Si corre veramente il rischio oggi di ripetere sempre e solo le stesse cose, oggi che la consapevolezza è totale, figlia di un ripensamento globale, sorella di un’ondata di panico, di contrazione del credito.

Oggi è il tempo della riflessione, analisti, economisti, alchimisti finanziari, uomini di governo e istituzioni finanziarie, dopo aver benedetto la liquidità, l’innovazione finanziaria, gli hedge e i private equity, si accorgono tutto ad un tratto che tutto finisce, nulla è per sempre.

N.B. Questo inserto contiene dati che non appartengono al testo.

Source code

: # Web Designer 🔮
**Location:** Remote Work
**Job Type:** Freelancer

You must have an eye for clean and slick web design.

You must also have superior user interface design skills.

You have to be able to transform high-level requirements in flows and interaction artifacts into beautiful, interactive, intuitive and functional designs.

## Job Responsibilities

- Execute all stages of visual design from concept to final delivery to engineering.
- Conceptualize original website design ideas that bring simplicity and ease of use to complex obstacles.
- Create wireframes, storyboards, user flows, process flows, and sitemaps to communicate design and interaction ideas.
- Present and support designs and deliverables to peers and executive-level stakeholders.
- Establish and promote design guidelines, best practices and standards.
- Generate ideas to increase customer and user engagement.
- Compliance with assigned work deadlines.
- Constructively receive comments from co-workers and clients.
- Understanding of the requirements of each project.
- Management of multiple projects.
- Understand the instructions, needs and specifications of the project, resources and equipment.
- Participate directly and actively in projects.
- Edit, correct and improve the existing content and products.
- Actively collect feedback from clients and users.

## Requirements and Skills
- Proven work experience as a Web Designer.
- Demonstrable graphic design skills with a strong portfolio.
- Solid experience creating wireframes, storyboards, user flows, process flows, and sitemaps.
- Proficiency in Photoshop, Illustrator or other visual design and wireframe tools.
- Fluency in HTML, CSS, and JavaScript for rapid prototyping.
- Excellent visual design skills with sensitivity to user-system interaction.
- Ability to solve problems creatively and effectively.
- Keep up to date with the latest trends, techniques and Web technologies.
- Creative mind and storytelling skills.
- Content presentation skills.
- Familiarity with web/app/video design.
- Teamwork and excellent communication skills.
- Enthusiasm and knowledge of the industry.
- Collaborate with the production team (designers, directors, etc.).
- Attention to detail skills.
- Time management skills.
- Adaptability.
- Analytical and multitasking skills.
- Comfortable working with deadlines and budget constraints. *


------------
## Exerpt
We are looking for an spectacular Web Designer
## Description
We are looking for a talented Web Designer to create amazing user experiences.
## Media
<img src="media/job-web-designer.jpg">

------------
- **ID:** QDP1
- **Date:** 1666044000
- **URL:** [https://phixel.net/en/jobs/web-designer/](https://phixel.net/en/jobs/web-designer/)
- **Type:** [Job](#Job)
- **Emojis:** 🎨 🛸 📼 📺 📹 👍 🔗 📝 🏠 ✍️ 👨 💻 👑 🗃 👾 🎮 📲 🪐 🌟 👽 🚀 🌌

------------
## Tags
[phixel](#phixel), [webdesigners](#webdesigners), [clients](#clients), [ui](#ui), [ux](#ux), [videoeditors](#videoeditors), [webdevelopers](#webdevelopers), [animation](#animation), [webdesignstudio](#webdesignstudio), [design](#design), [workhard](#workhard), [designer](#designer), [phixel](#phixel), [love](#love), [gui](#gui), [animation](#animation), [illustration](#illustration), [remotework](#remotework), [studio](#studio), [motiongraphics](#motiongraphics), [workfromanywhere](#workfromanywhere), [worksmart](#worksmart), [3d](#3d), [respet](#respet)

Ed ecco allora come in una grande fiaba, tutti in fila a cercare un senso a tutto ciò, a cercare di capire il perchè di questa improvvisa avversione al rischio.

Un battito d’ali di una piccola farfalla o il movimento di un elefante che ha camminato per mesi e mesi tra la cristalleria di questa era fragile e figlia dell’edonismo finanziario!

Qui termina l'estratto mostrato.